[Collected data entries]
◇ ◇ ◇
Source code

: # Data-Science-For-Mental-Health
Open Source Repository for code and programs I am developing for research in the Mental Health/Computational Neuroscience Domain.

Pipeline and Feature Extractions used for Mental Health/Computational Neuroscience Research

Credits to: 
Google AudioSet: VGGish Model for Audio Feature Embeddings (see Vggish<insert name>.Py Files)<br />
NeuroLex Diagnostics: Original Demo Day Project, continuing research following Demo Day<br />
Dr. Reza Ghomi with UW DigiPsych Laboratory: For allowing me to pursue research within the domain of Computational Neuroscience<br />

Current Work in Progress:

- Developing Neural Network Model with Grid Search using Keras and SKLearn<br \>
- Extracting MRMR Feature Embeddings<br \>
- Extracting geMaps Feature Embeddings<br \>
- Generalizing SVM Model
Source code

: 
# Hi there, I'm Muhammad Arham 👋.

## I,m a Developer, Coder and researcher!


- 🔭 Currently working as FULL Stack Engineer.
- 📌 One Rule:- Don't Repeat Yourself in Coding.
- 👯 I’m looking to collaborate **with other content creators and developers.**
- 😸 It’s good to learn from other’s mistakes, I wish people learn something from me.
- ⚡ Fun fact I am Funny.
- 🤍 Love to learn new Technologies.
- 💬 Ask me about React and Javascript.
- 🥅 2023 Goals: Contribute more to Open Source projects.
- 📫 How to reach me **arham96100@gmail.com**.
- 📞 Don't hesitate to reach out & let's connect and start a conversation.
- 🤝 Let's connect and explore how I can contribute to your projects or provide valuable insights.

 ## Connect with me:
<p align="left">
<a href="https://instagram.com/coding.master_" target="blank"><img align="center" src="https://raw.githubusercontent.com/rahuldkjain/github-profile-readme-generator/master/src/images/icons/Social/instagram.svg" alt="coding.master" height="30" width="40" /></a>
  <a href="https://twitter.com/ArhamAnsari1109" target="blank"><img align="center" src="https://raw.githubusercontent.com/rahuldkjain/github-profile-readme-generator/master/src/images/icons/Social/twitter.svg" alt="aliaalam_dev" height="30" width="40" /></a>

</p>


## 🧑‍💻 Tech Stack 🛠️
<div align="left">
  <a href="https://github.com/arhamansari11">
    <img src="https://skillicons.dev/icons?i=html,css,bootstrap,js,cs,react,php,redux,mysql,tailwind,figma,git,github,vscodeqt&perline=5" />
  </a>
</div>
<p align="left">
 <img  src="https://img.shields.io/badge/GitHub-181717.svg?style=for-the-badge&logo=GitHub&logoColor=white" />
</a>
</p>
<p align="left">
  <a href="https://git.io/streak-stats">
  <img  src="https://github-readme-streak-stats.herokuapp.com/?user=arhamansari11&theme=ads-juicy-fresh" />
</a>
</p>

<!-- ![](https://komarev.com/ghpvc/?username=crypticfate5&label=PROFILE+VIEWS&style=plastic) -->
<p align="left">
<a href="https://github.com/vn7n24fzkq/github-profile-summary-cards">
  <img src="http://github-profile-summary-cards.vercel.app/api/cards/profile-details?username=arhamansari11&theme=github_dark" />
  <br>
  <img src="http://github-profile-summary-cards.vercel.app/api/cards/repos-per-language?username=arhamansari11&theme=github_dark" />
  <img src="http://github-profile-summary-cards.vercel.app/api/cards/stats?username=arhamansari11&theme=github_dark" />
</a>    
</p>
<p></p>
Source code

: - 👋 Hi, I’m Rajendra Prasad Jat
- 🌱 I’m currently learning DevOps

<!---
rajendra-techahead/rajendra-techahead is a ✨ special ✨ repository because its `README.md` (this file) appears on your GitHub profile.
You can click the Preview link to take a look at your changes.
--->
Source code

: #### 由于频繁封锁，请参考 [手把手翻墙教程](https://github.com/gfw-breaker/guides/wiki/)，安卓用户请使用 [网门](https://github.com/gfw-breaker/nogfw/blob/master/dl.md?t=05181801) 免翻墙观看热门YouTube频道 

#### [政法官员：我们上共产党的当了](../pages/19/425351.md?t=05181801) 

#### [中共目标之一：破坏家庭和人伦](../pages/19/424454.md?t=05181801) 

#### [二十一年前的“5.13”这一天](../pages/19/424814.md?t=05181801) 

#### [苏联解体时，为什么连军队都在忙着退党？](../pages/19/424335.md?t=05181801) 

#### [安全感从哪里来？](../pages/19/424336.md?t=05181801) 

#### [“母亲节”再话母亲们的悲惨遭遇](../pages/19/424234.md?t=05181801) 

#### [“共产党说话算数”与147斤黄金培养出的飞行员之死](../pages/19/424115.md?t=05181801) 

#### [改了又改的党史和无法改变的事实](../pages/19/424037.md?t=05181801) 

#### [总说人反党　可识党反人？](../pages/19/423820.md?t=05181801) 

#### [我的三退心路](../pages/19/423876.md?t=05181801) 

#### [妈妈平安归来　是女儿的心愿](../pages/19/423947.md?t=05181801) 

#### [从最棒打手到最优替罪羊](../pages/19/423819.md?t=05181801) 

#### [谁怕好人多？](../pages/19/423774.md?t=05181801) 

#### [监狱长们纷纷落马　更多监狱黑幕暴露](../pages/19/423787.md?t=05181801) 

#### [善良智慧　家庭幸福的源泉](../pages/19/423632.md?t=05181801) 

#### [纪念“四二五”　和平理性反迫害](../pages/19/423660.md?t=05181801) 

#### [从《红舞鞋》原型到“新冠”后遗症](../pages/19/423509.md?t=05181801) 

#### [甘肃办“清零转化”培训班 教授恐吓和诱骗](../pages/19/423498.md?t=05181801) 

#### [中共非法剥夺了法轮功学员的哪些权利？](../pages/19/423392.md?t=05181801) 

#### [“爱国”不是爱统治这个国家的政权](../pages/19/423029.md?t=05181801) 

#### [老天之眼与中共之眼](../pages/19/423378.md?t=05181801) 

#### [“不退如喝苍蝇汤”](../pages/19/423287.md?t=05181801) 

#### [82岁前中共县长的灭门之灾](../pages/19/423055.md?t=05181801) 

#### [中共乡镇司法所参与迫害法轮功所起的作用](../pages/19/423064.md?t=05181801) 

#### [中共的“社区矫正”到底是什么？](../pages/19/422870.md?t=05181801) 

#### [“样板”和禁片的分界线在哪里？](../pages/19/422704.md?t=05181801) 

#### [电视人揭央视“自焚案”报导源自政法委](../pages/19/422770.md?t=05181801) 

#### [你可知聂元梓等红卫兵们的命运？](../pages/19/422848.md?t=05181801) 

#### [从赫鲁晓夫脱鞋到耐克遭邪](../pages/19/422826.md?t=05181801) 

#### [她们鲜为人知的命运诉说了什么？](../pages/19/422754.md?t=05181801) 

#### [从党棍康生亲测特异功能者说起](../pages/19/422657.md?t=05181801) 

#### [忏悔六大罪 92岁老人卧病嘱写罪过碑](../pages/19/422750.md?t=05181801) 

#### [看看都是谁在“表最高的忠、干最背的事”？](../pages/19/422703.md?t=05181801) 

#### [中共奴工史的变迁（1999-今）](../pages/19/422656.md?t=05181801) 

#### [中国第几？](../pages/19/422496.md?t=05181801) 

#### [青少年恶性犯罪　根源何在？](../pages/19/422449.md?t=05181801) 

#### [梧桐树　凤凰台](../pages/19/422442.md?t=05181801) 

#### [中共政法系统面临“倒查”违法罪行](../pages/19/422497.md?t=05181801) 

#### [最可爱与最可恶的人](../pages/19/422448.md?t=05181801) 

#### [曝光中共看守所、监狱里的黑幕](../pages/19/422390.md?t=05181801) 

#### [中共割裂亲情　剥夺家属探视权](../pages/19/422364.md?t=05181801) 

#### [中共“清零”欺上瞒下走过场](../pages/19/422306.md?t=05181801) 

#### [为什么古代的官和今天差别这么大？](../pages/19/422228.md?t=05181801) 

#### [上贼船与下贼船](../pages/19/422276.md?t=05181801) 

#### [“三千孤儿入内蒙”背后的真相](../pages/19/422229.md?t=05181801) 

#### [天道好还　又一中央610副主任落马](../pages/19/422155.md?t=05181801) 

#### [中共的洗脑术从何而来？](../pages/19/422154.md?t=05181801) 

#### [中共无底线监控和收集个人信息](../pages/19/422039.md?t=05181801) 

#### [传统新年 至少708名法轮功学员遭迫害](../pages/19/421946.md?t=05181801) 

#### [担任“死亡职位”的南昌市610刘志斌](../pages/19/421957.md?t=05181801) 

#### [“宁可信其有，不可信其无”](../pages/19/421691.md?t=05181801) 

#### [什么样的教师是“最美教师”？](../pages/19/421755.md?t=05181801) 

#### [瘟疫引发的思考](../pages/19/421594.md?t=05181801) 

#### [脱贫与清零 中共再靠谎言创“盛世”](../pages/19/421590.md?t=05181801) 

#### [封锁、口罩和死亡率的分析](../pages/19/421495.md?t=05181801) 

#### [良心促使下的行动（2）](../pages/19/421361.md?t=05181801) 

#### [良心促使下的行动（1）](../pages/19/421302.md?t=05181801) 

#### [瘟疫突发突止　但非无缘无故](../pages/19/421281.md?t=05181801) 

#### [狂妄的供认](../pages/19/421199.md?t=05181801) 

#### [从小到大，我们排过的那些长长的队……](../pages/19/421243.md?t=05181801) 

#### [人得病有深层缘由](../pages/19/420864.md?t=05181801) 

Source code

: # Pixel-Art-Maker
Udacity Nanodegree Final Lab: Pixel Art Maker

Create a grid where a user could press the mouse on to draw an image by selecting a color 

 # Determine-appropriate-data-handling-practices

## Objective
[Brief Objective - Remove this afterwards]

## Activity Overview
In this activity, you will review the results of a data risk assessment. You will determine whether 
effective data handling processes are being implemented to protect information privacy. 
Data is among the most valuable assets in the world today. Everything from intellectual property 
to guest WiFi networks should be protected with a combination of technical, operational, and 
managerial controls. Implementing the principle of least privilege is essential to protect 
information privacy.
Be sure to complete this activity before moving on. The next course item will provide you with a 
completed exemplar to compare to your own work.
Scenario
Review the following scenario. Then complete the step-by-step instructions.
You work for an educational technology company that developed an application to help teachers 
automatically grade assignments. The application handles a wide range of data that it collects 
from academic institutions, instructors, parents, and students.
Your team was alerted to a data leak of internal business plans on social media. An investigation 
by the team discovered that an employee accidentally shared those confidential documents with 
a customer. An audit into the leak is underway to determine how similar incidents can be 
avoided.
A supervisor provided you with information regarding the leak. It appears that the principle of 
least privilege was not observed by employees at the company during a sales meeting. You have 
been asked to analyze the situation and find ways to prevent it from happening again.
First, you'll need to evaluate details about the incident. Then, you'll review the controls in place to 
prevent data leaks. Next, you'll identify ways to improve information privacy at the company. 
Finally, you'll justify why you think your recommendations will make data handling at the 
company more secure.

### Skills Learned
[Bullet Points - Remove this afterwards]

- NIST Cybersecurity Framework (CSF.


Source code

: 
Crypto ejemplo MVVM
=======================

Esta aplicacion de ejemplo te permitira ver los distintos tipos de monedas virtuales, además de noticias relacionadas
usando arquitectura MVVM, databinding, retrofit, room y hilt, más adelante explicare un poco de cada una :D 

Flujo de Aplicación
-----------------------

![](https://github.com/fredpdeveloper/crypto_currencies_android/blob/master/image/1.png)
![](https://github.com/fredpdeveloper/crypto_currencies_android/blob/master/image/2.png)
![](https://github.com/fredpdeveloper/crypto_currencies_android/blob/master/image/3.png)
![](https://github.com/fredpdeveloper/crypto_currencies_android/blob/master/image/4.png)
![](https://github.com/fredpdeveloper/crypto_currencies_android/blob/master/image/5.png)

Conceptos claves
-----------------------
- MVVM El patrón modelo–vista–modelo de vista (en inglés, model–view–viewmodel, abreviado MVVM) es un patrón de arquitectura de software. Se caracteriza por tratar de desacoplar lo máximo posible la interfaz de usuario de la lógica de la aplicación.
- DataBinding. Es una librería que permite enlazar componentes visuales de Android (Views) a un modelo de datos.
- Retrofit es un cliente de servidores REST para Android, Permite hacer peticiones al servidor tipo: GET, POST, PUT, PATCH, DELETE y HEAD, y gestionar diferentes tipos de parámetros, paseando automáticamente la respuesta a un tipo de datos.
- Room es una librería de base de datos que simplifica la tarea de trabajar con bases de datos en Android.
◇ ◇ ◇
- **Work instructions**
All lines in the entries above that include "Remove" should be found and copied.

- **Result of this exercise**
[Brief Objective - Remove this afterwards]
[Bullet Points - Remove this afterwards]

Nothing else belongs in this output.